(Excerpts from a dataset)
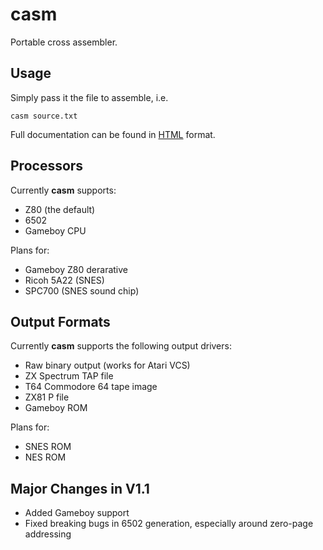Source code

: # casm

Portable cross assembler.

## Usage

Simply pass it the file to assemble, i.e.

`casm source.txt`

Full documentation can be found in
<a href="https://rawgit.com/noddybox/casm/master/doc/casm.html">HTML</a> format.

## Processors

Currently **casm** supports:

* Z80 (the default)
* 6502
* Gameboy CPU

Plans for:

* Gameboy Z80 derarative
* Ricoh 5A22 (SNES)
* SPC700 (SNES sound chip)

## Output Formats

Currently **casm** supports the following output drivers:

* Raw binary output (works for Atari VCS)
* ZX Spectrum TAP file
* T64 Commodore 64 tape image
* ZX81 P file
* Gameboy ROM

Plans for:

* SNES ROM
* NES ROM

## Major Changes in V1.1

* Added Gameboy support
* Fixed breaking bugs in 6502 generation, especially around zero-page addressing
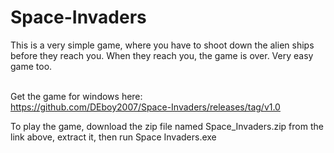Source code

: # Space-Invaders
This is a very simple game, where you have to shoot down the alien ships before they reach you. When they reach you, the game is over. Very easy game too.<br><br>

Get the game for windows here:<br>
<a href="https://github.com/DEboy2007/Space-Invaders/releases/tag/v1.0">https://github.com/DEboy2007/Space-Invaders/releases/tag/v1.0</a><br>

To play the game, download the zip file named Space_Invaders.zip from the link above, extract it, then run Space Invaders.exe

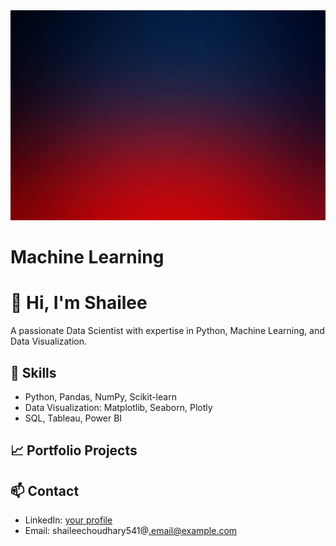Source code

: <img src="BG12.jpg" />

# Machine Learning
# 👋 Hi, I'm Shailee
A passionate Data Scientist with expertise in Python, Machine Learning, and Data Visualization.

## 🔧 Skills
- Python, Pandas, NumPy, Scikit-learn
- Data Visualization: Matplotlib, Seaborn, Plotly
- SQL, Tableau, Power BI

## 📈 Portfolio Projects

## 📫 Contact
- LinkedIn: [your profile]([https://linkedin.com/in/yourprofile](https://www.linkedin.com/in/shailee-choudhary-1434bb356/))
- Email: shaileechoudhary541@.email@example.com
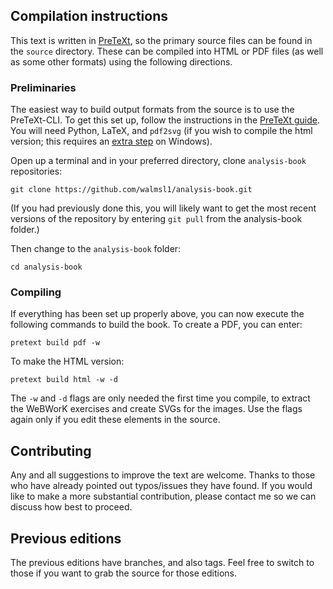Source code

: ## Compilation instructions

This text is written in [PreTeXt](https://pretextbook.org), so the primary source files can be found in the `source` directory.  These can be compiled into HTML or PDF files (as well as some other formats) using the following directions.

### Preliminaries

The easiest way to build output formats from the source is to use the PreTeXt-CLI.  To get this set up, follow the instructions in the [PreTeXt guide](https://pretextbook.org/doc/guide/html/quickstart-getting-pretext.html).  You will need Python, LaTeX, and `pdf2svg` (if you wish to compile the html version; this requires an [extra step](https://pretextbook.org/doc/guide/html/section-installing-pdf2svg.html) on Windows).

Open up a terminal and in your preferred directory, clone `analysis-book` repositories:

`git clone https://github.com/walmsl1/analysis-book.git`

(If you had previously done this, you will likely want to get the most recent versions of the repository by entering `git pull` from the analysis-book folder.)

Then change to the `analysis-book` folder:

`cd analysis-book`

### Compiling

If everything has been set up properly above, you can now execute the following commands to build the book.  To create a PDF, you can enter:

`pretext build pdf -w`

To make the HTML version:

`pretext build html -w -d`

The `-w` and `-d` flags are only needed the first time you compile, to extract the WeBWorK exercises and create SVGs for the images.  Use the flags again only if you edit these elements in the source. 


## Contributing

Any and all suggestions to improve the text are welcome.  Thanks to those who have already pointed out typos/issues they have found.  If you would like to make a more substantial contribution, please contact me so we can discuss how best to proceed.

## Previous editions

The previous editions have branches, and also tags.  Feel free to switch to those if you want to grab the source for those editions.
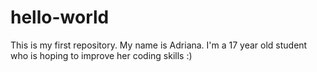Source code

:# hello-world
This is my first repository.
My name is Adriana. I'm a 17 year old student who is hoping to improve her coding skills :)

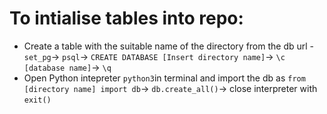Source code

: # To intialise tables into repo:
* Create a table with the suitable name of the directory from the db url - `set_pg`-> `psql`-> `CREATE DATABASE [Insert directory name]`-> `\c [database name]`-> `\q`
* Open Python intepreter `python3`in terminal and import the db as `from [directory name] import db`-> `db.create_all()`-> close interpreter with `exit()`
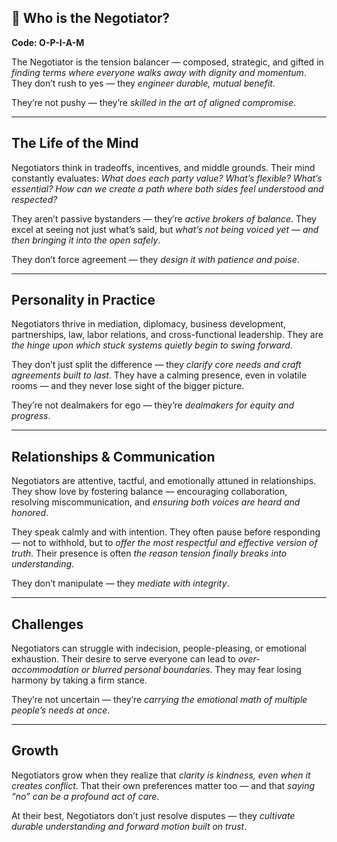 ## 🤝 Who is the Negotiator?  
**Code: O-P-I-A-M**

The Negotiator is the tension balancer — composed, strategic, and gifted in *finding terms where everyone walks away with dignity and momentum*. They don’t rush to yes — they *engineer durable, mutual benefit*.

They’re not pushy — they’re *skilled in the art of aligned compromise*.

---

## The Life of the Mind

Negotiators think in tradeoffs, incentives, and middle grounds. Their mind constantly evaluates: *What does each party value? What’s flexible? What’s essential? How can we create a path where both sides feel understood and respected?*

They aren’t passive bystanders — they’re *active brokers of balance*. They excel at seeing not just what’s said, but *what’s not being voiced yet — and then bringing it into the open safely*.

They don’t force agreement — they *design it with patience and poise*.

---

## Personality in Practice

Negotiators thrive in mediation, diplomacy, business development, partnerships, law, labor relations, and cross-functional leadership. They are *the hinge upon which stuck systems quietly begin to swing forward*.

They don’t just split the difference — they *clarify core needs and craft agreements built to last*. They have a calming presence, even in volatile rooms — and they never lose sight of the bigger picture.

They’re not dealmakers for ego — they’re *dealmakers for equity and progress*.

---

## Relationships & Communication

Negotiators are attentive, tactful, and emotionally attuned in relationships. They show love by fostering balance — encouraging collaboration, resolving miscommunication, and *ensuring both voices are heard and honored*.

They speak calmly and with intention. They often pause before responding — not to withhold, but to *offer the most respectful and effective version of truth*. Their presence is often *the reason tension finally breaks into understanding*.

They don’t manipulate — they *mediate with integrity*.

---

## Challenges

Negotiators can struggle with indecision, people-pleasing, or emotional exhaustion. Their desire to serve everyone can lead to *over-accommodation or blurred personal boundaries*. They may fear losing harmony by taking a firm stance.

They’re not uncertain — they’re *carrying the emotional math of multiple people’s needs at once*.

---

## Growth

Negotiators grow when they realize that *clarity is kindness, even when it creates conflict*. That their own preferences matter too — and that *saying “no” can be a profound act of care*.

At their best, Negotiators don’t just resolve disputes — they *cultivate durable understanding and forward motion built on trust*.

**What the task asks:** Take the stretch of lines above from the one containing "## Compilation instructions" through the one containing "### Preliminaries" and repeat it exactly, adding no other line.

**Answer area:**
: ## Compilation instructions

This text is written in [PreTeXt](https://pretextbook.org), so the primary source files can be found in the `source` directory.  These can be compiled into HTML or PDF files (as well as some other formats) using the following directions.

### Preliminaries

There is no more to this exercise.